October 27 - March 3, 2019
Curated by Hans Ulrich Obrist, do it began in Paris in 1993 as a conversation about how exhibition formats could be rendered more flexible and open-ended. This discussion led to the question of whether written instructions by artists, as a point of departure, could be interpreted anew every time they were enacted. Nearly 20 years later, do it has been featured in at least 50 different locations worldwide. Each do it exhibition is uniquely site-specific because it engages the local community in a dialogue that responds to and adds a new set of instructions, while it remains global in the scope of its ever-expanding repertoire. This open exhibition model has become the longest-running and most far-reaching exhibition to ever take place, giving new meaning to the concept of the "Exhibition in Progress."
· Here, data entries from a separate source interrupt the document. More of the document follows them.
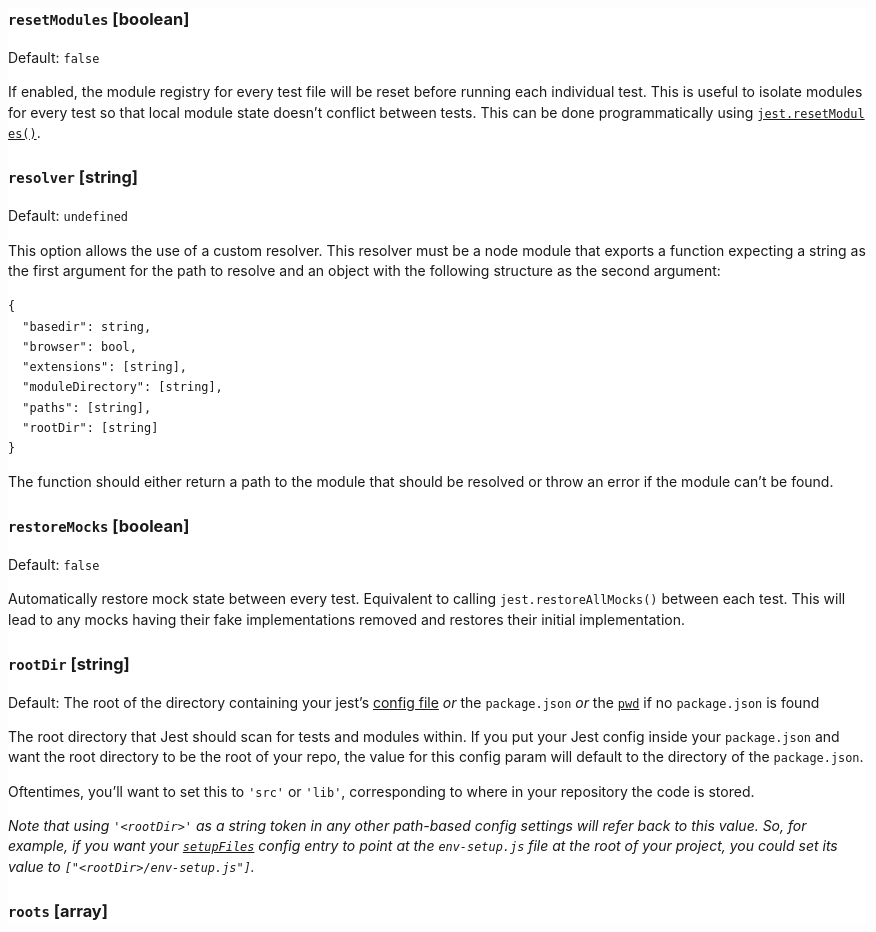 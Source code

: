 ### `resetModules` \[boolean\]

Default: `false`

If enabled, the module registry for every test file will be reset before running each individual test. This is useful to isolate modules for every test so that local module state doesn’t conflict between tests. This can be done programmatically using [`jest.resetModules()`](#jest-resetmodules).

### `resolver` \[string\]

Default: `undefined`

This option allows the use of a custom resolver. This resolver must be a node module that exports a function expecting a string as the first argument for the path to resolve and an object with the following structure as the second argument:

    {
      "basedir": string,
      "browser": bool,
      "extensions": [string],
      "moduleDirectory": [string],
      "paths": [string],
      "rootDir": [string]
    }

The function should either return a path to the module that should be resolved or throw an error if the module can’t be found.

### `restoreMocks` \[boolean\]

Default: `false`

Automatically restore mock state between every test. Equivalent to calling `jest.restoreAllMocks()` between each test. This will lead to any mocks having their fake implementations removed and restores their initial implementation.

### `rootDir` \[string\]

Default: The root of the directory containing your jest’s [config file](#) _or_ the `package.json` _or_ the [`pwd`](http://en.wikipedia.org/wiki/Pwd) if no `package.json` is found

The root directory that Jest should scan for tests and modules within. If you put your Jest config inside your `package.json` and want the root directory to be the root of your repo, the value for this config param will default to the directory of the `package.json`.

Oftentimes, you’ll want to set this to `'src'` or `'lib'`, corresponding to where in your repository the code is stored.

_Note that using `'<rootDir>'` as a string token in any other path-based config settings will refer back to this value. So, for example, if you want your [`setupFiles`](#setupfiles-array) config entry to point at the `env-setup.js` file at the root of your project, you could set its value to `["<rootDir>/env-setup.js"]`._

### `roots` \[array\]
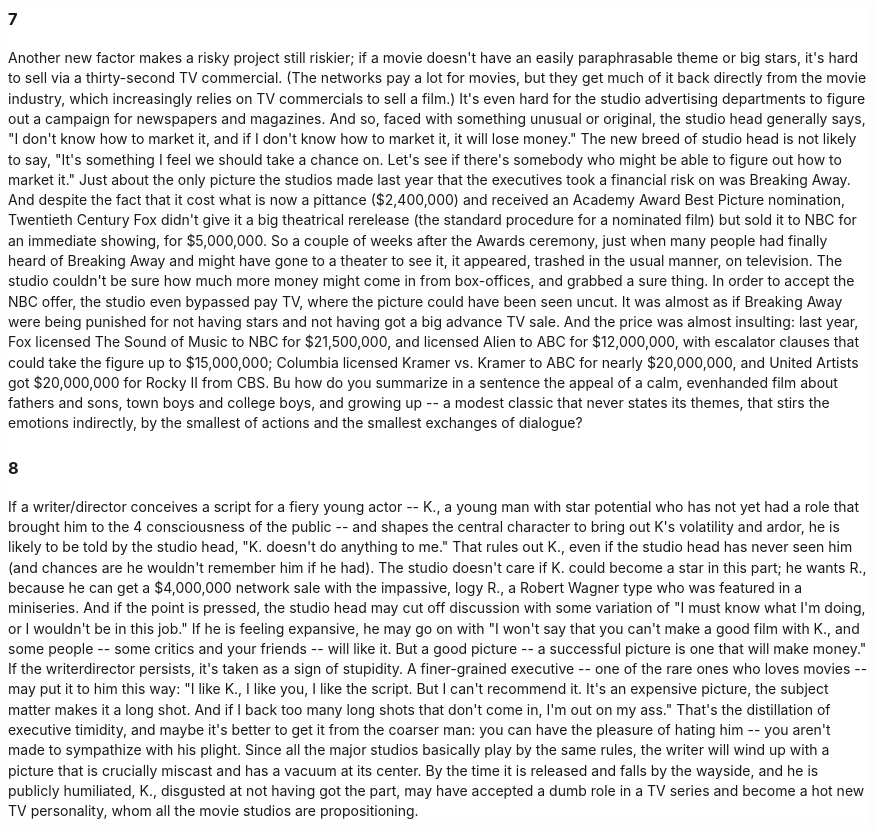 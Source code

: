 ### 7

Another new factor makes a risky project still riskier; if a movie doesn't have an easily paraphrasable theme or big stars, it's hard to sell via a thirty-second TV commercial. (The networks pay a lot for movies, but they get much of it back directly from the movie industry, which increasingly relies on TV commercials to sell a film.) It's even hard for the studio advertising departments to figure out a campaign for newspapers and magazines. And so, faced with something unusual or original, the studio head generally says, "I don't know how to market it, and if I don't know how to market it, it will lose money." The new breed of studio head is not likely to say, "It's something I feel we should take a chance on. Let's see if there's somebody who might be able to figure out how to market it." Just about the only picture the studios made last year that the executives took a financial risk on was Breaking Away. And despite the fact that it cost what is now a pittance ($2,400,000) and received an Academy Award Best Picture nomination, Twentieth Century Fox didn't give it a big theatrical rerelease (the standard procedure for a nominated film) but sold it to NBC for an immediate showing, for $5,000,000. So a couple of weeks after the Awards ceremony, just when many people had finally heard of Breaking Away and might have gone to a theater to see it, it appeared, trashed in the usual manner, on television. The studio couldn't be sure how much more money might come in from box-offices, and grabbed a sure thing. In order to accept the NBC offer, the studio even bypassed pay TV, where the picture could have been seen uncut. It was almost as if Breaking Away were being punished for not having stars and not having got a big advance TV sale. And the price was almost insulting: last year, Fox licensed The Sound of Music to NBC for $21,500,000, and licensed Alien to ABC for $12,000,000, with escalator clauses that could take the figure up to $15,000,000; Columbia licensed Kramer vs. Kramer to ABC for nearly $20,000,000, and United Artists got $20,000,000 for Rocky II from CBS. Bu how do you summarize in a sentence the appeal of a calm, evenhanded film about fathers and sons, town boys and college boys, and growing up -- a modest classic that never states its themes, that stirs the emotions indirectly, by the smallest of actions and the smallest exchanges of dialogue?

### 8

If a writer/director conceives a script for a fiery young actor -- K., a young man with star potential who has not yet had a role that brought him to the 4 consciousness of the public -- and shapes the central character to bring out K's volatility and ardor, he is likely to be told by the studio head, "K. doesn't do anything to me." That rules out K., even if the studio head has never seen him (and chances are he wouldn't remember him if he had). The studio doesn't care if K. could become a star in this part; he wants R., because he can get a $4,000,000 network sale with the impassive, logy R., a Robert Wagner type who was featured in a miniseries. And if the point is pressed, the studio head may cut off discussion with some variation of "I must know what I'm doing, or I wouldn't be in this job." If he is feeling expansive, he may go on with "I won't say that you can't make a good film with K., and some people -- some critics and your friends -- will like it. But a good picture -- a successful picture is one that will make money." If the writerdirector persists, it's taken as a sign of stupidity. A finer-grained executive -- one of the rare ones who loves movies -- may put it to him this way: "I like K., I like you, I like the script. But I can't recommend it. It's an expensive picture, the subject matter makes it a long shot. And if I back too many long shots that don't come in, I'm out on my ass." That's the distillation of executive timidity, and maybe it's better to get it from the coarser man: you can have the pleasure of hating him -- you aren't made to sympathize with his plight. Since all the major studios basically play by the same rules, the writer will wind up with a picture that is crucially miscast and has a vacuum at its center. By the time it is released and falls by the wayside, and he is publicly humiliated, K., disgusted at not having got the part, may have accepted a dumb role in a TV series and become a hot new TV personality, whom all the movie studios are propositioning.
|Watanabe: Japanese Print Envoy
December 15, 2018-March 10, 2019
Japanese publisher Shozaburo Watanabe started his business in the early 20th century, studying the traditions of Japanese woodcuts and hiring printers who could master the old techniques. To distinguish his prints, he hired designers capable of combining traditional subjects with the new style. Like the prints of the previous century, his were colorful images of Japan's people and natural beauty, but with a fresh, western-influenced style to appeal to European and American art-lovers. His leadership established a new aesthetic in the print market.